Starcloud achieves unicorn status with $170 million raise for orbital data centers
Starcloud announced on March 30 that it has closed a $170 million Series A financing round, pushing its valuation to $1.1 billion and making it the fastest Y Combinator‑backed company to reach unicorn status. The Redmond, Washington startup disclosed the raise from its Tampa, Florida headquarters and said the funds will accelerate development of an 88,000‑node orbital data‑center network, pending regulatory approval. The financing brings total capital raised since the firm’s 2024 inception to roughly $200 million.
The new capital will fund production of the three‑ton Starcloud‑3 spacecraft, a step up from the 60‑kilogram Starcloud‑1 that launched in November and the 450‑kilogram Starcloud‑2 scheduled for later this year.
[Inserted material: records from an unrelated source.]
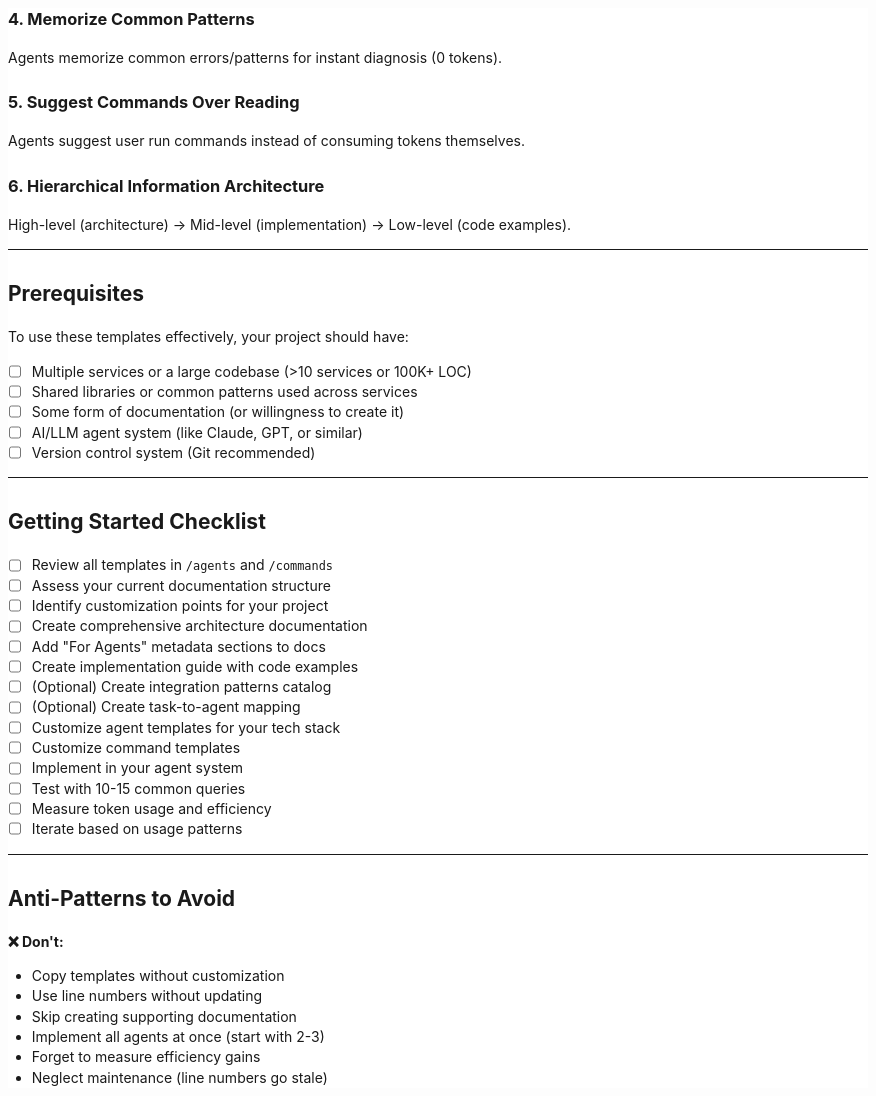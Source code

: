 ### 4. Memorize Common Patterns
Agents memorize common errors/patterns for instant diagnosis (0 tokens).

### 5. Suggest Commands Over Reading
Agents suggest user run commands instead of consuming tokens themselves.

### 6. Hierarchical Information Architecture
High-level (architecture) → Mid-level (implementation) → Low-level (code examples).

---

## Prerequisites

To use these templates effectively, your project should have:

- [ ] Multiple services or a large codebase (>10 services or 100K+ LOC)
- [ ] Shared libraries or common patterns used across services
- [ ] Some form of documentation (or willingness to create it)
- [ ] AI/LLM agent system (like Claude, GPT, or similar)
- [ ] Version control system (Git recommended)

---

## Getting Started Checklist

- [ ] Review all templates in `/agents` and `/commands`
- [ ] Assess your current documentation structure
- [ ] Identify customization points for your project
- [ ] Create comprehensive architecture documentation
- [ ] Add "For Agents" metadata sections to docs
- [ ] Create implementation guide with code examples
- [ ] (Optional) Create integration patterns catalog
- [ ] (Optional) Create task-to-agent mapping
- [ ] Customize agent templates for your tech stack
- [ ] Customize command templates
- [ ] Implement in your agent system
- [ ] Test with 10-15 common queries
- [ ] Measure token usage and efficiency
- [ ] Iterate based on usage patterns

---

## Anti-Patterns to Avoid

**❌ Don't:**
- Copy templates without customization
- Use line numbers without updating
- Skip creating supporting documentation
- Implement all agents at once (start with 2-3)
- Forget to measure efficiency gains
- Neglect maintenance (line numbers go stale)
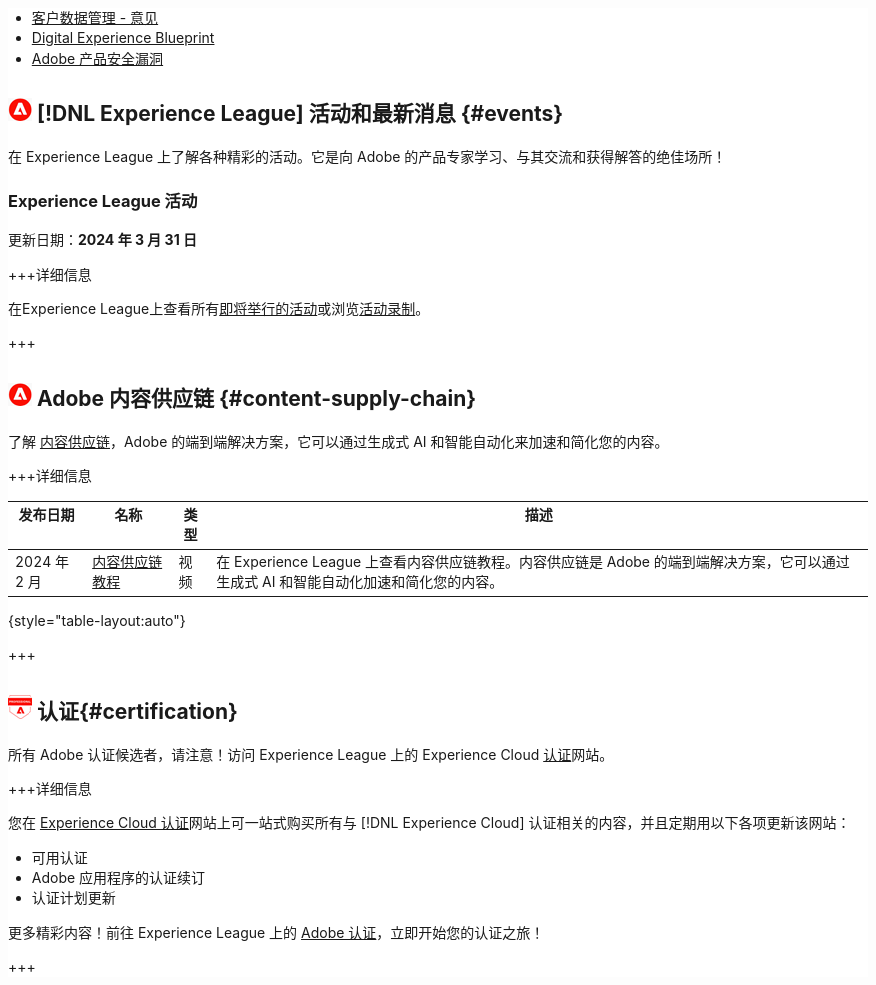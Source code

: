 * [客户数据管理 - 意见](#voices)
* [Digital Experience Blueprint](#blueprints)
* [Adobe 产品安全漏洞](https://helpx.adobe.com/cn/security.html)

## ![图标](/assets/experience-league.png) [!DNL Experience League] 活动和最新消息 {#events}

在 Experience League 上了解各种精彩的活动。它是向 Adobe 的产品专家学习、与其交流和获得解答的绝佳场所！

### Experience League 活动

更新日期：**2024 年 3 月 31 日**

+++详细信息

在Experience League上查看所有[即将举行的活动](https://experienceleague.adobe.com/events/)或浏览[活动录制](https://experienceleague.adobe.com/docs/events/experience-league-recorded-events/overview.html?lang=zh-Hans)。

+++

## ![图标](/assets/experience-league.png) Adobe 内容供应链 {#content-supply-chain}

了解 [内容供应链](https://business.adobe.com/solutions/adobe-genstudio.html)，Adobe 的端到端解决方案，它可以通过生成式 AI 和智能自动化来加速和简化您的内容。

+++详细信息

| 发布日期 | 名称 | 类型 | 描述 |
| -----------| ---------- | ---------- | ---------- |
| 2024 年 2 月 | [内容供应链教程](https://experienceleague.adobe.com/docs/content-supply-chain-learn/tutorials/overview.html?lang=zh-Hans) | 视频 | 在 Experience League 上查看内容供应链教程。内容供应链是 Adobe 的端到端解决方案，它可以通过生成式 AI 和智能自动化加速和简化您的内容。 |

{style="table-layout:auto"}

+++

## ![图标](/assets/certification-badge.png) 认证{#certification}

所有 Adobe 认证候选者，请注意！访问 Experience League 上的 Experience Cloud [认证](https://experienceleague.adobe.com/docs/certification/program/overview.html?lang=zh-Hans)网站。

+++详细信息

您在 [Experience Cloud 认证](https://experienceleague.adobe.com/docs/certification/program/overview.html?lang=zh-Hans)网站上可一站式购买所有与 [!DNL Experience Cloud] 认证相关的内容，并且定期用以下各项更新该网站：

* 可用认证
* Adobe 应用程序的认证续订
* 认证计划更新

更多精彩内容！前往 Experience League 上的 [Adobe 认证](https://experienceleague.adobe.com/docs/certification/program/overview.html?lang=zh-Hans)，立即开始您的认证之旅！

+++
Starcloud is constructing a 3,000‑square‑meter manufacturing line in Woodinville to build the 200‑kilowatt‑class vehicles, which rely on solar panels, radiators, chips and two optical terminals for a stripped‑down low‑Earth‑orbit architecture. Deployment is planned on SpaceX’s heavy‑lift Starship, with a single launch capable of carrying about 50 Starcloud‑3 units and delivering roughly 10 megawatts of compute capacity. The company expects to begin Starship flights in the mid‑ to late‑2028 window, after SpaceX fields larger Starlink V3 satellites early next year. Starcloud‑1 demonstrated an Nvidia H100 processor in orbit, while Starcloud‑2 will generate eight kilowatts, host the largest commercial deployable radiator to date and carry revenue‑covering payloads for customers such as Crusoe, Nvidia, AWS and Google. The Series A round was led by Benchmark and EQT Ventures, with participation from Macquarie Capital, NFX, Nebular, Adjacent, 776 Ventures, Fuse Ventures, Manhattan West, Monolith Power Systems, Y Combinator and angel investors including former Boeing CEO Dennis Muilenburg, former Starbucks CEO Kevin Johnson and retired Gen. Stephen Wilson.
Starcloud’s effort adds to a growing field of orbital‑compute ventures, most prominently SpaceX, which has outlined a plan for up to one million data‑center satellites and introduced an “AI Sat Mini” platform delivering 100 kilowatts for onboard AI processors. Unlike SpaceX’s in‑house AI workloads, Starcloud positions itself as an infrastructure provider, allowing customers to install their own hardware in space. The firm anticipates demand from Department of Defense and Earth‑observation users, while continuing to launch Starcloud‑2 on Falcon 9 until Starship becomes operational.